Men fight back against sex assault charges

In the past year there has been significant push back against colleges by men who claim they were unjustly expelled after being found responsible for sexual assault. Since January 2014 nearly 40 men have brought suits, among which about two dozen are pending, including high profile cases at Colgate, Cornell, Boston College, Duke, Drew, UMich, UMass and Wesleyan,

Recently, several colleges have reached settlements with former students, including Amherst, DePauw, Marlboro, St. Joseph’s, Swarthmore, Temple, UC-Boulder and Xavier.

But contrary to this trend, last week, a highly publicized case brought by Peter Yu against Vassar was dismissed by Ronnie Abrams, a US District Court judge. Abram ruled that Yu was not discriminated against by Vassar College and that the College followed its Title IX procedures as mandated by the Office of Civil Rights. Yu’s lawyer plans to appeal.

Yu, a Chinese National, was accused of sexual assault a year after he participated in what he claims was consensual sex with a fellow student, who happens to be the daughter of a Vassar professor. Yu was subsequently found responsible and expelled, on the grounds that the accuser was believed by the adjudicating panel to be too intoxicated to consent.

The judge’s summary makes for interesting reading, notably, I think, the section in which she dismisses the significance of exculpatory Facebook messages that the accuser sent to Yu over several weeks after the event (see page 41). These indicate that the sex was consensual (and at one point the accuser even suggests that she may have seduced Yu, who was a virgin at the time); however, for various reasons the panel accepted the accused’s excuse that she didn’t mean what she wrote.
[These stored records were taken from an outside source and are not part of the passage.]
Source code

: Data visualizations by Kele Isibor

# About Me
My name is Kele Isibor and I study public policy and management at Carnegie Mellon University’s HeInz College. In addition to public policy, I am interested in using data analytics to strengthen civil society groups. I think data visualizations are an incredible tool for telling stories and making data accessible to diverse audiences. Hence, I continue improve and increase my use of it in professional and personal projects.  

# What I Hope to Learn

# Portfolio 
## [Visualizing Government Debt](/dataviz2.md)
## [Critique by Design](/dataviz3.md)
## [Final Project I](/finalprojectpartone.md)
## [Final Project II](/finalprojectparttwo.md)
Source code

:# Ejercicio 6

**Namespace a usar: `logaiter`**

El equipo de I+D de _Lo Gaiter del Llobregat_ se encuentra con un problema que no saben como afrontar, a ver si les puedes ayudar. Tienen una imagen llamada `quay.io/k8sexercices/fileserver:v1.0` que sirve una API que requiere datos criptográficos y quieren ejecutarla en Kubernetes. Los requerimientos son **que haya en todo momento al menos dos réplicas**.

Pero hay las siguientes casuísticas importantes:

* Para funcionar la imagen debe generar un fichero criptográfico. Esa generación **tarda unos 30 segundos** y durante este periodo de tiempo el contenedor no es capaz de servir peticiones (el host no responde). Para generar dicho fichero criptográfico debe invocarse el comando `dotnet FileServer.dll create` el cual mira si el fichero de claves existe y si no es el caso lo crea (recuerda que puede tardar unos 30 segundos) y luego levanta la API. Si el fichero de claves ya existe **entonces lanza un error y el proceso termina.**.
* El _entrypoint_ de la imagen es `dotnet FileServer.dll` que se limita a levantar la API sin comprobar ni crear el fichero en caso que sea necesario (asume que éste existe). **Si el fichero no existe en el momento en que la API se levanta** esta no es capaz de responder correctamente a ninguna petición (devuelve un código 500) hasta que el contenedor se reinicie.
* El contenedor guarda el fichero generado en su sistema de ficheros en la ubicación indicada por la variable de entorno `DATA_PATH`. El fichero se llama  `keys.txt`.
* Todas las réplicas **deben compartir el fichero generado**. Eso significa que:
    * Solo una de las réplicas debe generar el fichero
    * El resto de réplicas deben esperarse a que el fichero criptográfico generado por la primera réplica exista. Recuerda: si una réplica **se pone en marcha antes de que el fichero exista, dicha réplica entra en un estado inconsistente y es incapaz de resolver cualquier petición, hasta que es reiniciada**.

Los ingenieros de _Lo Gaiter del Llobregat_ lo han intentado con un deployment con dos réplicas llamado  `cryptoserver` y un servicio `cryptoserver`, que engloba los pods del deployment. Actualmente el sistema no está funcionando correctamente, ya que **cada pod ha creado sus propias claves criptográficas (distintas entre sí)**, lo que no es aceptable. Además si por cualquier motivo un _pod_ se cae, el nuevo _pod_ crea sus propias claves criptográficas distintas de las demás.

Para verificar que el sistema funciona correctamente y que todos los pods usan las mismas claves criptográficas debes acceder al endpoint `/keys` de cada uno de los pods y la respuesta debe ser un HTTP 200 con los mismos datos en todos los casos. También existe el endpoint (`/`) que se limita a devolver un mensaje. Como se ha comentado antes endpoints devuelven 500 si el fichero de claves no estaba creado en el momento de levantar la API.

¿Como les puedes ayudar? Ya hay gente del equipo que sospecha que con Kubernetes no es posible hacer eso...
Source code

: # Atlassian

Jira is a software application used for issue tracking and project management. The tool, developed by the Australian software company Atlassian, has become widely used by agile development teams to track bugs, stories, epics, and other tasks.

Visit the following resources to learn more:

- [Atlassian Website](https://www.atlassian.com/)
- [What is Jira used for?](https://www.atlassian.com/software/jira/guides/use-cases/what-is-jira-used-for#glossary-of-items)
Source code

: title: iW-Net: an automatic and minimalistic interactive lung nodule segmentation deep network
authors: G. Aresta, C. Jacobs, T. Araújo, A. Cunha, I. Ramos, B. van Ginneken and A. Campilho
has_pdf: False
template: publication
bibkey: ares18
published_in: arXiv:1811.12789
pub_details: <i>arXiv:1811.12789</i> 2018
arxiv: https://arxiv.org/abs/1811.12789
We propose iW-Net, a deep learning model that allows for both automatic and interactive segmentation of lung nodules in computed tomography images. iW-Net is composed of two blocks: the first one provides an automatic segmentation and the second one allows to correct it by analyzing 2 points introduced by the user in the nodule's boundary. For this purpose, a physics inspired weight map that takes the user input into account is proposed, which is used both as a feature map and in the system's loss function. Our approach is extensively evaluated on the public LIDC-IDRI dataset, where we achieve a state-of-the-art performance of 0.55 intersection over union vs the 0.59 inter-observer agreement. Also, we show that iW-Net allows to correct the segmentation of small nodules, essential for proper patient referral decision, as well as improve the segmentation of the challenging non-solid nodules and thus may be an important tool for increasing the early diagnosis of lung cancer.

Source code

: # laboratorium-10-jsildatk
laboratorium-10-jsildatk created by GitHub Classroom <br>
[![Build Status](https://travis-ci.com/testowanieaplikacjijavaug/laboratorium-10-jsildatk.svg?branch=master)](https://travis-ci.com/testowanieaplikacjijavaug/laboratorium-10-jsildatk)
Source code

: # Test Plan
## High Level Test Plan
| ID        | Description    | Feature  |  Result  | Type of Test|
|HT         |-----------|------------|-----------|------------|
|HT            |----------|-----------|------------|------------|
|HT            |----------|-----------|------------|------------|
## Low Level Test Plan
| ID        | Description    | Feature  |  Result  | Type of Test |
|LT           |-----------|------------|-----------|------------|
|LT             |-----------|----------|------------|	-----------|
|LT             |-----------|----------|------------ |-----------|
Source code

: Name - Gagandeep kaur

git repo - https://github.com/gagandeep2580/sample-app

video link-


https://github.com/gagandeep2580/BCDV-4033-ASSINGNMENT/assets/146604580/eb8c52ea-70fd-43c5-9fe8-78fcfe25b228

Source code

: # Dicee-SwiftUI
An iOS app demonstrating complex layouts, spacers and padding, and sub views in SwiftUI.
But the part of the judge’s decision that should chill the hearts of parents of any college student (but especially parents of sons) is: Since Vassar is a private college, and not a state actor, “the federal Constitution does not establish the level of due process that Vassar had to give Yu in his disciplinary proceeding.”

So basically, if you attend a private college, under the OCR’s Title IX’s Dear Colleague letter, college sexual assault committees do not have to grant due process rights.

From FIRE:

http://www.mindingthecampus.org/2015/04/the-railroading-of-peter-yu/
https://www.thefire.org/in-due-process-lawsuit-court-rules-in-favor-of-vassar-college/
http://www.wsj.com/articles/in-campus-rape-tribunals-some-men-see-injustice-1428684187
http://www.washingtonexaminer.com/due-process-denied-judge-finds-against-vassar-student-accused-of-sexual-assault/article/2562399

I read a similiar story about the kid from Duke that was suing. He was expelled a couple of months before he was due to graduate. It is a very hard topic. As a woman, I definitely feel we need protection from predators, and there needs to be accountability. However, that accountability should swing both ways. In the above example, why in the world should her facebook messages be excluded? In the Duke example, there was alcohol involved, he said it was consensual, she said it wasnt. We all know that alcohol lowers ones inhibitions. Is it fair, that guys who are probably inebriated as well, be held to higher standard? So if a girl is sloppy drunk, she is unable to give consent, but the guy who is equally drunk is supposed to know she doesnt mean what she says?? I am not advocating one way or the other, its just a very hard situation. College kids will drink,hat will never stop, and that inevitably leads to bad decisions.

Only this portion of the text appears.